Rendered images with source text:
========================================================================

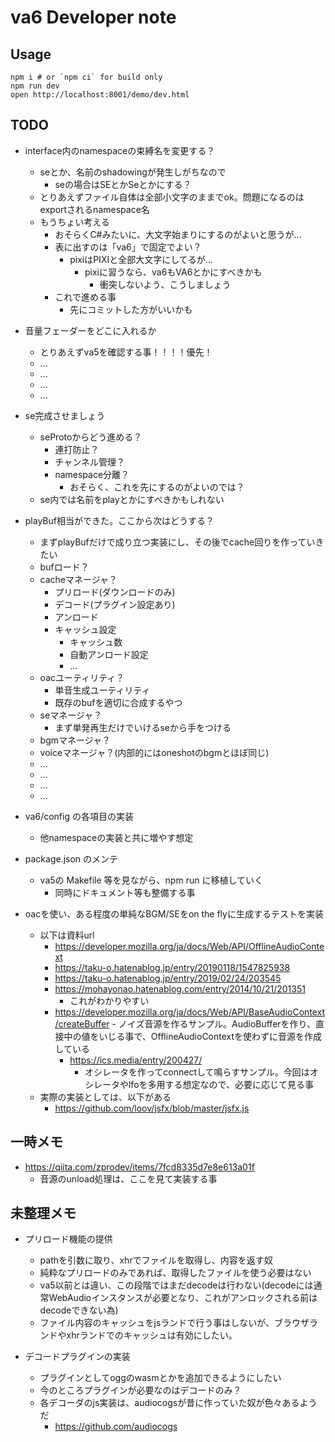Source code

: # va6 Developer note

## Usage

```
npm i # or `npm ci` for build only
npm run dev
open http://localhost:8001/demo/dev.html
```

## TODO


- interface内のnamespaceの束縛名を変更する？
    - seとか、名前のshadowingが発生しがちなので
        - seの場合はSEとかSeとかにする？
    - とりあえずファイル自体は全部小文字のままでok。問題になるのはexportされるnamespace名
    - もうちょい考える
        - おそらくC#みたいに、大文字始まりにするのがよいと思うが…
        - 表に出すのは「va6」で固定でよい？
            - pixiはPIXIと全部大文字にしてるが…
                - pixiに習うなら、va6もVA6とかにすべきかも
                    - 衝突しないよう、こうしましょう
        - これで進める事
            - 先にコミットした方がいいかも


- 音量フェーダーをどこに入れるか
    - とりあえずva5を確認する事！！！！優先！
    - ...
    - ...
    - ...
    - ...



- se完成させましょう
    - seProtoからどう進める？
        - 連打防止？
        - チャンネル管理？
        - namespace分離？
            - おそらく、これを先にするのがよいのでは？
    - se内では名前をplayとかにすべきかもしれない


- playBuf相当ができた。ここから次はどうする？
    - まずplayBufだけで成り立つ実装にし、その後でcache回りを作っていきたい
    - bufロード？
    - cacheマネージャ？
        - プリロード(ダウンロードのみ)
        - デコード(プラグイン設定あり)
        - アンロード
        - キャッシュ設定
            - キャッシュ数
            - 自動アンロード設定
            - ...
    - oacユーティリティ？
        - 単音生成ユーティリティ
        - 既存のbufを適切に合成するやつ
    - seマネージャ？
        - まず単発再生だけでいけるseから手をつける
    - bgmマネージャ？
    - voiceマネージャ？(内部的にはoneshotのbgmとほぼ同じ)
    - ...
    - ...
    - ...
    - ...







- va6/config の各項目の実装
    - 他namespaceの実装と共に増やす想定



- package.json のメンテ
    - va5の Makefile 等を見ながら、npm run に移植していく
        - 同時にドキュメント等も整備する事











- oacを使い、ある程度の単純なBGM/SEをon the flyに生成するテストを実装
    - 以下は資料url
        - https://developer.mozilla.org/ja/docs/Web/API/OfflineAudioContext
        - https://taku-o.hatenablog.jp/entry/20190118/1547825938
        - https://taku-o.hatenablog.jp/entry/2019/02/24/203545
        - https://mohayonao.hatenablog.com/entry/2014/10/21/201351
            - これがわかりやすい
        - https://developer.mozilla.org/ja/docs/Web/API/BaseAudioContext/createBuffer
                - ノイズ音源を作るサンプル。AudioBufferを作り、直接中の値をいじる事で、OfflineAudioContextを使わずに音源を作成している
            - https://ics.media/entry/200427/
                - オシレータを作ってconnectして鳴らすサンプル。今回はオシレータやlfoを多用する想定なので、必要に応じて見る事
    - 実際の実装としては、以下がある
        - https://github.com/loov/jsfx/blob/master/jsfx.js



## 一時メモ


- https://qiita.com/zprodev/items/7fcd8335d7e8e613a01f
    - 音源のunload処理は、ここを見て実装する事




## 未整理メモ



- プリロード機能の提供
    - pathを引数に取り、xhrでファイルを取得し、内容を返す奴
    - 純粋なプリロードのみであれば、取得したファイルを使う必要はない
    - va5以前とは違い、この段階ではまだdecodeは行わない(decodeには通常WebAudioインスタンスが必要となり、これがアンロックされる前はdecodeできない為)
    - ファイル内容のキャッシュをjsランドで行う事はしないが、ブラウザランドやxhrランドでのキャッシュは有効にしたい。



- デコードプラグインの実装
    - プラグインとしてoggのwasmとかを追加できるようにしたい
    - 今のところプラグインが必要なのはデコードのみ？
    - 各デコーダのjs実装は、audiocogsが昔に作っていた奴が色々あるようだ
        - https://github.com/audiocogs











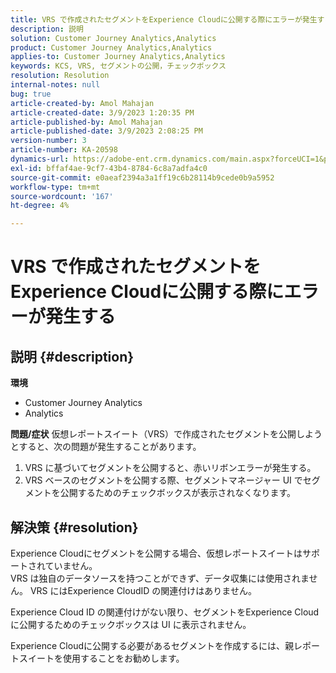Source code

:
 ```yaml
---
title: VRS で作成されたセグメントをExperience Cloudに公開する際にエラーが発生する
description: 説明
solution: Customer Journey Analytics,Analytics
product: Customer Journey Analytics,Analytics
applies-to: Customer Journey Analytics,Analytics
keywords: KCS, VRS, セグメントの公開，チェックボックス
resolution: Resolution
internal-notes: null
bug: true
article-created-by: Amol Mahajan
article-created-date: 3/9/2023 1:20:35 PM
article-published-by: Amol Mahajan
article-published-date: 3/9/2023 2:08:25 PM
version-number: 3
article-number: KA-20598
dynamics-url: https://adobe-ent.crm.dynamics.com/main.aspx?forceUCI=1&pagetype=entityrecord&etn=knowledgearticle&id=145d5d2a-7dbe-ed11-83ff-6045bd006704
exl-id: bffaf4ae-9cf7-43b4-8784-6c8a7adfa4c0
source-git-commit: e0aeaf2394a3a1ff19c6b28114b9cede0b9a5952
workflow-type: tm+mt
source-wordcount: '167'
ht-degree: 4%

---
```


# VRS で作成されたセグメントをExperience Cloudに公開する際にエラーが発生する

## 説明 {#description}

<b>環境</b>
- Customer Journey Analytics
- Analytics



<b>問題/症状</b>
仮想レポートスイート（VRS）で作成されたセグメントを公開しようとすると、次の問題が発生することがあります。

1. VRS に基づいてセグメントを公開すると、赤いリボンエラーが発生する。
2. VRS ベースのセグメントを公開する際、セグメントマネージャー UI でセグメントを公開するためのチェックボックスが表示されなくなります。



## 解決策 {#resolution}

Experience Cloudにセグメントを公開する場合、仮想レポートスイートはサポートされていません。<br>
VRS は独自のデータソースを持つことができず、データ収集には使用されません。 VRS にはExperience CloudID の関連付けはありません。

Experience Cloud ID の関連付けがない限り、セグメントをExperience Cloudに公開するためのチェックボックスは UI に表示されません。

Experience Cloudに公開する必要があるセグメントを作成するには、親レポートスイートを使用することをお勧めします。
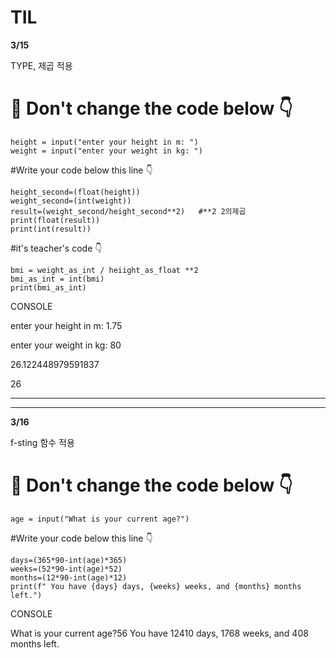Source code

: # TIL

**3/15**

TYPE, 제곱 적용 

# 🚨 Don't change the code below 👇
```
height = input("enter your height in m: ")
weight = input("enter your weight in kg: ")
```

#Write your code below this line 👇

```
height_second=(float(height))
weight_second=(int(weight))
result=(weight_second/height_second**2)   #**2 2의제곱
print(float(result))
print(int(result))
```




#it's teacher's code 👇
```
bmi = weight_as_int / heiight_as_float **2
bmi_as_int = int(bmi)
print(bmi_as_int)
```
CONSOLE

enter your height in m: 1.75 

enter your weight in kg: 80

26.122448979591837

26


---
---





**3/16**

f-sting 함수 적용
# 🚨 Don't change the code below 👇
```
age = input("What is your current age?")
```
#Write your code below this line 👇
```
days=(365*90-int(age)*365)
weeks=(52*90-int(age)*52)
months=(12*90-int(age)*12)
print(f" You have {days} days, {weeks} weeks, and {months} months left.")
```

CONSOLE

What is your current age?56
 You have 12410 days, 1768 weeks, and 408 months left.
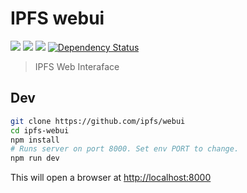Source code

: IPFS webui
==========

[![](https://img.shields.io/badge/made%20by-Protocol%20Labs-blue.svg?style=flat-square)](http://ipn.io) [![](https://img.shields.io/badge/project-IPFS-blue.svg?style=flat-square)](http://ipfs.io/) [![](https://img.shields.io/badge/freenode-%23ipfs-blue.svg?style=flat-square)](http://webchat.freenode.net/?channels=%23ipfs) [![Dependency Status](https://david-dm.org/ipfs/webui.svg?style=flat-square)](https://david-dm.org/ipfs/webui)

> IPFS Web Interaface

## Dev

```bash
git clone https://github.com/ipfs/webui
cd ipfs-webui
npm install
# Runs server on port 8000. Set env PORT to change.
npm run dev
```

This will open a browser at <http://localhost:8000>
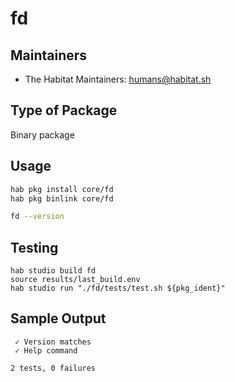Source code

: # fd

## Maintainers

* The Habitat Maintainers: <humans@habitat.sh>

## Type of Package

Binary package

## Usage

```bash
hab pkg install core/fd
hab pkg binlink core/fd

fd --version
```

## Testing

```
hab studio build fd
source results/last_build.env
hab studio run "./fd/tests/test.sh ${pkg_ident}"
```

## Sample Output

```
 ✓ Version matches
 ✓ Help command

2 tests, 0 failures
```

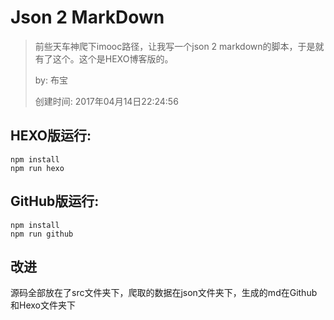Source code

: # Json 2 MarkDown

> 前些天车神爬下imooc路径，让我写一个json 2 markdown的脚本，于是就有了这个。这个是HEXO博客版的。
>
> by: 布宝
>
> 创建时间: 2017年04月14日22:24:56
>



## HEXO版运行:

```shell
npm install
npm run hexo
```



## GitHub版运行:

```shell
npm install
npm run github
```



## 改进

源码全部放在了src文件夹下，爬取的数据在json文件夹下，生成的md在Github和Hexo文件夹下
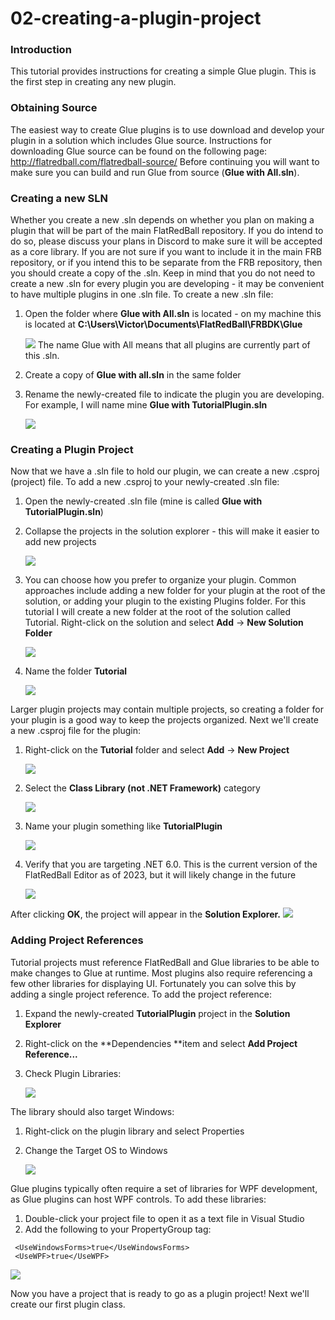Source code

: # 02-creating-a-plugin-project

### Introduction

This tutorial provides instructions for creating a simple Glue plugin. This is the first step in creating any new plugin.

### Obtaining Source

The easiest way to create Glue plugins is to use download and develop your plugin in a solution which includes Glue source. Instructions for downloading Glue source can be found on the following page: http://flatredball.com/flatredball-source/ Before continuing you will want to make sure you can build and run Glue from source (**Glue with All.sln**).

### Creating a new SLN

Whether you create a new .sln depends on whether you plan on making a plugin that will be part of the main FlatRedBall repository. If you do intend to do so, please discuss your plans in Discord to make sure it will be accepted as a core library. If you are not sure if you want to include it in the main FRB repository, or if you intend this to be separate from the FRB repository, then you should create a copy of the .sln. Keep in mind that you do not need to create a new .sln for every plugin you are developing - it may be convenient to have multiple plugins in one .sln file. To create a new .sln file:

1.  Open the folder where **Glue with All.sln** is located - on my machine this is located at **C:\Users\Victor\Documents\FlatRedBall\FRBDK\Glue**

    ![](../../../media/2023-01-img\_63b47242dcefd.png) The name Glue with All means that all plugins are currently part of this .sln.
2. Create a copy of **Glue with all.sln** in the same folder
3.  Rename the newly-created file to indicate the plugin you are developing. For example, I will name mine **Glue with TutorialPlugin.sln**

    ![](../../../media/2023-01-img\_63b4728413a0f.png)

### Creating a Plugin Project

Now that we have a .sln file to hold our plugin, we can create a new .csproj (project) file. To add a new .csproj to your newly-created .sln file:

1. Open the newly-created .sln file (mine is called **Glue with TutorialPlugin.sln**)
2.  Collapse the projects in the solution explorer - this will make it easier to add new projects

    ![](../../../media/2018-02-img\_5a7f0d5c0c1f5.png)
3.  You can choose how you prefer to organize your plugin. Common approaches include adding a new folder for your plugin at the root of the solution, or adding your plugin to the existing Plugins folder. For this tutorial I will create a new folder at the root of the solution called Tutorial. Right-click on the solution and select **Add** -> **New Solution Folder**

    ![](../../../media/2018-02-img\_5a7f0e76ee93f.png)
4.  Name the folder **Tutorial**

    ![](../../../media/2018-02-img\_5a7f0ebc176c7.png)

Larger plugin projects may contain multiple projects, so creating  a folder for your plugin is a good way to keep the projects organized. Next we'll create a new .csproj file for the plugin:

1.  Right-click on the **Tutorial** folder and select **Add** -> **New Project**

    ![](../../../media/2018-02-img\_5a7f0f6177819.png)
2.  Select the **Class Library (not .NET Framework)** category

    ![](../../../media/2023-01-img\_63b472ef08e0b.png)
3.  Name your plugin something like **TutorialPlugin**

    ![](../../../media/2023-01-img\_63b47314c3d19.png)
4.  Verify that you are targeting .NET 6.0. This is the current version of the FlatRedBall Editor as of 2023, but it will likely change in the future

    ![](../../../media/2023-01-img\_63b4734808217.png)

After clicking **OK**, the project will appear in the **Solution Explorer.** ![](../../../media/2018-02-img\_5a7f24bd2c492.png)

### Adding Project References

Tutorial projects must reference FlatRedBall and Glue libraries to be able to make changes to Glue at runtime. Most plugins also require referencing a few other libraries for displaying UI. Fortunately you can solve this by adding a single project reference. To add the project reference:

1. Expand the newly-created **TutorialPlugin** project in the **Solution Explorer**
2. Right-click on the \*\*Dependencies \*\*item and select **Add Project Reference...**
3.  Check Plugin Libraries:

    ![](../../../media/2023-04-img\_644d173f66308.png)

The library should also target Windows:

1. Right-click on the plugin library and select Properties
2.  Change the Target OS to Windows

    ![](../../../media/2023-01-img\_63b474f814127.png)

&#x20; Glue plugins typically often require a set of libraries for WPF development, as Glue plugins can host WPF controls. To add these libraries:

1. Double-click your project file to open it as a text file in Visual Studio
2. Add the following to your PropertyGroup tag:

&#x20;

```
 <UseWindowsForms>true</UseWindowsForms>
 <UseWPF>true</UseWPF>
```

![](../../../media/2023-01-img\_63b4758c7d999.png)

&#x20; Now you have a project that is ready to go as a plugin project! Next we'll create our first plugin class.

========================================================================

Your answer should be a single number: the count of lines above with the word "also".

Exercise result: 2